The Monpa community in western Arunachal Pradesh is reviving its craft traditions and ploughing the surplus income into wildlife, habitat and heritage conservation

- Avantika Bhuyan

On a recent Saturday afternoon, the top floor of the Kunj, a craft and heritage space in Delhi, was abuzz with activity. The spacious sunlit events area had been transformed into a Monpa homestead from the Chug Valley, complete with yak-shearing tools, and a churner to make chhurpi (yak-milk cheese), typical to this agro-pastoralist community from western Arunachal Pradesh.

Four women—Dorjee Lhamu, Leiki Chomu, Tsering Lhamu and Rinchin Jomba—from Damu's Heritage Dine, a community tourism venture, prepared ingredients for the popup organised by World Wildlife Fund India.

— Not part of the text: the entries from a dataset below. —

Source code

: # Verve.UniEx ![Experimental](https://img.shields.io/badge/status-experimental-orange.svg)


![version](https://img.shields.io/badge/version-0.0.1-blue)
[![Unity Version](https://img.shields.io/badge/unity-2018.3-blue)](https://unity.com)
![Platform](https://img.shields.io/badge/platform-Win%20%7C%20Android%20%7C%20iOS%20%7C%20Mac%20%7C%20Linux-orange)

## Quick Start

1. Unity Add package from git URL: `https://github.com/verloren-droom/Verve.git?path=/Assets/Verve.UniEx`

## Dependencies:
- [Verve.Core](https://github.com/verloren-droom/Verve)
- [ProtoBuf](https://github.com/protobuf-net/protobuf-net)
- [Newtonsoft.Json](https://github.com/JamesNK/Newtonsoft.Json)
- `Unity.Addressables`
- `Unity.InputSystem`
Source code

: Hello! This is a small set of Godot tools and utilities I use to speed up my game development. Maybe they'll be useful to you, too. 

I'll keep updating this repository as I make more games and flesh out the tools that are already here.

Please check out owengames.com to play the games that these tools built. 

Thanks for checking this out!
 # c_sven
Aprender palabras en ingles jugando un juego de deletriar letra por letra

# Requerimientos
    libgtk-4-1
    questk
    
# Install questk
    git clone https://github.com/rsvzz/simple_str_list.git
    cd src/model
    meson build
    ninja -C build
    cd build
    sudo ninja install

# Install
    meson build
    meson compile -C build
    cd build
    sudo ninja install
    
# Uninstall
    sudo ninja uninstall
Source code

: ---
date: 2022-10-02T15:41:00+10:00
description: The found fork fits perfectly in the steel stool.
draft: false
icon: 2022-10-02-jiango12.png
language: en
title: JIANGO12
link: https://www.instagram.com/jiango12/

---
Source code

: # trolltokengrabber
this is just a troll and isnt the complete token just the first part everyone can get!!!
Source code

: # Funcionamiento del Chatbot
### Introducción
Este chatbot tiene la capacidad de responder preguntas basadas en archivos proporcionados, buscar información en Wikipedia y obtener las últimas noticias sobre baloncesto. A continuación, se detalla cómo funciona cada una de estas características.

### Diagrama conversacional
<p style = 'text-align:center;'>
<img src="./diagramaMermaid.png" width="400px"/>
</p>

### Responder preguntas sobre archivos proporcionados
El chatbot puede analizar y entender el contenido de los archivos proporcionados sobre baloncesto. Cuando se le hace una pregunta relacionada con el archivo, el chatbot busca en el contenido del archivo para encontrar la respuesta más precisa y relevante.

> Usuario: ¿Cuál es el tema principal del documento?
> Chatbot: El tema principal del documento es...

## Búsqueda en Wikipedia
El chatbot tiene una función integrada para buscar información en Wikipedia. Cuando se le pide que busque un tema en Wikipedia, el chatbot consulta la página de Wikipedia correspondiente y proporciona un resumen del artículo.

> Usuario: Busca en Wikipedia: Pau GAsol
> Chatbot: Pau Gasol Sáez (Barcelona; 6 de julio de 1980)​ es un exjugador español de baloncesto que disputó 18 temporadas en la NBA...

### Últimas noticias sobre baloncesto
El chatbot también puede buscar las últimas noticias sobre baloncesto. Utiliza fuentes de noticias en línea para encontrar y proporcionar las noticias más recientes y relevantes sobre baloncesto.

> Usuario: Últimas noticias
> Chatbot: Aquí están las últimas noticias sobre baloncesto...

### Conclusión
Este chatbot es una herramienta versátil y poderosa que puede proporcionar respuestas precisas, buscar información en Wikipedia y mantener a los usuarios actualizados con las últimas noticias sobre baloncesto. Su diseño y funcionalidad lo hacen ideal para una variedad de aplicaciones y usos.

They chatted with guests as they readied litho, or Asian pear, water celery, buckwheat noodles, phurshing gombu and organic red rajma. Especially interesting was the phurshing gombu, or cornflour tart filled with oleo-resins sourced from the Chinese lacquer tree. Chomu and Jomba explained that touching the tree or its sap can trigger severe allergic reactions. Only one elder in the village has the skills to harvest the resin correctly, making the dish a real speciality.

Dressed in traditional shinka todung, the women served stories like these along with puttang khazi or buckwheat noodles, and an orange salad with pickled radish. The meal, part of a series of popups across Delhi, was not just an introduction to the exquisite Monpa cuisine but also to a fast-fading way of indigenous living.